_TASK_. In the reply, include exactly the lines of the entries below from the first to the line with "2016 - 2022\\%", that line included.

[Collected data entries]
--- START ---

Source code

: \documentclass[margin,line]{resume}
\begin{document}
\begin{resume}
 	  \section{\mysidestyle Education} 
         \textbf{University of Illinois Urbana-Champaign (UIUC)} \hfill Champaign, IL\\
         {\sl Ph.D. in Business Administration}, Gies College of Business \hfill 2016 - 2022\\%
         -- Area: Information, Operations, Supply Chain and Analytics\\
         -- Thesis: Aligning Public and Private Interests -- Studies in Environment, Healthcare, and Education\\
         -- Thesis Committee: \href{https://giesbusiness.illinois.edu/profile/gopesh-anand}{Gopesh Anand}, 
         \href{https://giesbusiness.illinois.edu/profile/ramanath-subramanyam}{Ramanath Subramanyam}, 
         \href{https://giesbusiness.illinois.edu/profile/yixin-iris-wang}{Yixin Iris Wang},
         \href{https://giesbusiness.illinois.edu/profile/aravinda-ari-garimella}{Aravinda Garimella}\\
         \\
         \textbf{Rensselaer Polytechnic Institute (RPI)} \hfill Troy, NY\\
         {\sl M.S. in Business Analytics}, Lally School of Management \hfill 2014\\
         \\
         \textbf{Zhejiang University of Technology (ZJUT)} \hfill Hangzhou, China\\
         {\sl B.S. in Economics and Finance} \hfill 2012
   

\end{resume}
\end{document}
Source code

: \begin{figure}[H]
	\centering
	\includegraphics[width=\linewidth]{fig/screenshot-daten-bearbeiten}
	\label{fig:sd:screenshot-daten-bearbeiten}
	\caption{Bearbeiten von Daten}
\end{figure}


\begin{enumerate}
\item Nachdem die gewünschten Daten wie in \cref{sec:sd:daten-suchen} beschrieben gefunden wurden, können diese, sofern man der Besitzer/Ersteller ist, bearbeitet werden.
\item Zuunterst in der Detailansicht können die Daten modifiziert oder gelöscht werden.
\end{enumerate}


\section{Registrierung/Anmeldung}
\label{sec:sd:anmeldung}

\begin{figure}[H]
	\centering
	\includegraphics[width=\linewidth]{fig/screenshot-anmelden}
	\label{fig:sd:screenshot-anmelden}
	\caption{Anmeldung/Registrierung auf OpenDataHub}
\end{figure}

--- END ---

_COMPLETED EXERCISE_.
Source code

: \documentclass[margin,line]{resume}
\begin{document}
\begin{resume}
 	  \section{\mysidestyle Education} 
         \textbf{University of Illinois Urbana-Champaign (UIUC)} \hfill Champaign, IL\\
         {\sl Ph.D. in Business Administration}, Gies College of Business \hfill 2016 - 2022\\%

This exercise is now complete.